Good drainage is causing water shortages

A vital but little understood fact is that good drainage is disastrous for water tables. In cities across Australia people are starting to wake up to the fact that in populated areas three quarters of the land area is covered by road surface, footpaths, roofs and carparks which are drained into pipes which very effectively return rainfall directly to the sea. In addition swimming pools and irrigation (including watering of gardens) considerably increases the rate of water evaporation. Not surprising that under the cities the water table is falling.

Here in Bali, a place we all take for granted as being lush and green, we are starting to suffer similar problems. Too many people are taking too much water out of the ground and returning it directly to the sea.

This situation has been exacerbated in recent years by improved drainage and increased evaporation from pools and garden watering. Another lesser recognised source of water loss is the ever increasing use of swimming pool and water filtration equipment that requires regular backwashing which, once again, discharges large volumes of water into drains.

The deepening water crisis in Bali

We are now getting to crisis point. Hotel water supplies are drying up. In places near the sea where too much water is taken out of the ground sea water may penetrate into the water table inland causing salt contamination. I recently inspected a nice old house that in recent years has started to literally fall apart. Situated near the beach, rising damp is depositing salt into the brick and stone work and causing it to crumble. The house can be saved by stopping the rising damp but the reality is that this is a symptom of a much greater problem.

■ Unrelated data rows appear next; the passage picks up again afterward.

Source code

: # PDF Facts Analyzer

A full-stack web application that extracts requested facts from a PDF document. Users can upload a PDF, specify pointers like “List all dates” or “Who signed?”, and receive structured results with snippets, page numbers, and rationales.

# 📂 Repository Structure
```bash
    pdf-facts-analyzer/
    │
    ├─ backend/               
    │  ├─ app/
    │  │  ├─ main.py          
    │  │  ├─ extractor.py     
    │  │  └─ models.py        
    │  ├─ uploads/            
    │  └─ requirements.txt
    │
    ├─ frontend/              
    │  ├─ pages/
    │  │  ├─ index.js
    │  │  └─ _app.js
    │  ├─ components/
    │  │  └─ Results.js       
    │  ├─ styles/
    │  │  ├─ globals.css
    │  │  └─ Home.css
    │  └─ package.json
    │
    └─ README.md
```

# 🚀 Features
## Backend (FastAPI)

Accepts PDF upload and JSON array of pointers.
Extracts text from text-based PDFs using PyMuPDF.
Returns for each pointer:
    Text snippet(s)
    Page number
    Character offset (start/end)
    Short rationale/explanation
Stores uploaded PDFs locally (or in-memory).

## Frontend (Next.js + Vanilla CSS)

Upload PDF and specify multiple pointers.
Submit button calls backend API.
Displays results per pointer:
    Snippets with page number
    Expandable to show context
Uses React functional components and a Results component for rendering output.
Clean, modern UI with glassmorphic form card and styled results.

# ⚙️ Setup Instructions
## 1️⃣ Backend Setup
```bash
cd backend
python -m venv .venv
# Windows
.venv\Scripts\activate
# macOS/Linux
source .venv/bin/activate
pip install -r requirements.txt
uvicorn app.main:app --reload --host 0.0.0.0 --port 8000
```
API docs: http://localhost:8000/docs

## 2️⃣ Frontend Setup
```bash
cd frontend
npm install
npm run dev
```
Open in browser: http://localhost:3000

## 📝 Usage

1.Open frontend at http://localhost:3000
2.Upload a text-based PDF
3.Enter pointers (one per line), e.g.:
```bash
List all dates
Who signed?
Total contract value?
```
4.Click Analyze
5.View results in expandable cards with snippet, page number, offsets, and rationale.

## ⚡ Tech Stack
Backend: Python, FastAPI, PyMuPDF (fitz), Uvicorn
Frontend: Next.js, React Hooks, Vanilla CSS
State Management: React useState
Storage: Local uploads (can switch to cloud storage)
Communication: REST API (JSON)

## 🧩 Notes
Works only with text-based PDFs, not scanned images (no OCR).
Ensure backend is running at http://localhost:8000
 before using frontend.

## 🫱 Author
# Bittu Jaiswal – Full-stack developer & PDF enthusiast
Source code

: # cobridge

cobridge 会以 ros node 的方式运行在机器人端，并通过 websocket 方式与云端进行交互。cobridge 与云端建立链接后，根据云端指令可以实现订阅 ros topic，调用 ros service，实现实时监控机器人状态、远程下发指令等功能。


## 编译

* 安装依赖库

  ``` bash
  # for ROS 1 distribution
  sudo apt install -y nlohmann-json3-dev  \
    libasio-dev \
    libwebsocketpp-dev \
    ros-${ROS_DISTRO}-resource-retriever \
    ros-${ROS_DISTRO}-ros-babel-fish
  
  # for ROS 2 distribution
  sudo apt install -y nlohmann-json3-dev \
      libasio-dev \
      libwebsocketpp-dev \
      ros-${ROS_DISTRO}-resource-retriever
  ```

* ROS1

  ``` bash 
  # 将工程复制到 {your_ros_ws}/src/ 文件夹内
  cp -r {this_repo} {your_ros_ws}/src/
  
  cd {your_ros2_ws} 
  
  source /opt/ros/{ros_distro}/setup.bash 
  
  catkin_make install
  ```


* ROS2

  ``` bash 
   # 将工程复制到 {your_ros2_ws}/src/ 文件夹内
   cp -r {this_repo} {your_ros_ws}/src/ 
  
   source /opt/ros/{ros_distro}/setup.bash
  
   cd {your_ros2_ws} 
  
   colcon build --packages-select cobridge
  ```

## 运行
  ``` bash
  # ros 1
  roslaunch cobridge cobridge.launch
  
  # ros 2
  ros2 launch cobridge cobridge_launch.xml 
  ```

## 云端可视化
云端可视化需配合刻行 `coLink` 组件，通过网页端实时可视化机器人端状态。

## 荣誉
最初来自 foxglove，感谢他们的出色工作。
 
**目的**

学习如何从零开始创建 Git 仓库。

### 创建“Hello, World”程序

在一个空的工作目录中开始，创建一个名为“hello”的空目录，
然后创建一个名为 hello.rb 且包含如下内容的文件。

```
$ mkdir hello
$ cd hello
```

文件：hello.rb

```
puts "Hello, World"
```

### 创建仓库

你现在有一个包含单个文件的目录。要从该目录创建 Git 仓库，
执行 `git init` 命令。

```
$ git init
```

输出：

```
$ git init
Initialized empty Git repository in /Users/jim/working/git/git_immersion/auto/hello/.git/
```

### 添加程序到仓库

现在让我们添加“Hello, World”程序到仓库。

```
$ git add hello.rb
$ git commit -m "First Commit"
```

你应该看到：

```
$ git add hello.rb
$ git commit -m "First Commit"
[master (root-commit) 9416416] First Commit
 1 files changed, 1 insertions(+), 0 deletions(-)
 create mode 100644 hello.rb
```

All over the island, particularly in lower lying areas, ground water levels are falling and rivers and wells are drying up.

How can we elleviate the water shortage

So what can we do to ease our impending water crisis?

  1. Most importantly install soak pits to return as much water as possible back into the ground. This can be not only rainwater but also grey water from showers and washing machines. Install large water tanks under houses to collect and save pure rainwater (no calcium, no sewerage or mineral contamination). The overflow from storage tanks should go into soak pits.
  2. Water the garden in the evening or early morning when it is cooler to reduce evaporation rates.
  3. Avoid excessively large swimming pools. Discharge swimming pool backwash water into soak pits.
  4. Check to see if that fancy water purification system is not using too much backwash water and make sure that the backwash water is not going into the drains. Send it to a soak pit.
  5. Install dual flush toilets.
  6. Use reduced flow shower heads.
  7. Plant trees to provide shade and reduce ground temperatures.

Many people may feel that there is little they can do but in fact this is not the case. Most of us pump water out of the ground directly under our house. This is our bit of the water table. By using less water and by returning water to it through soak pits we can all play our part in keeping water tables at healthy levels.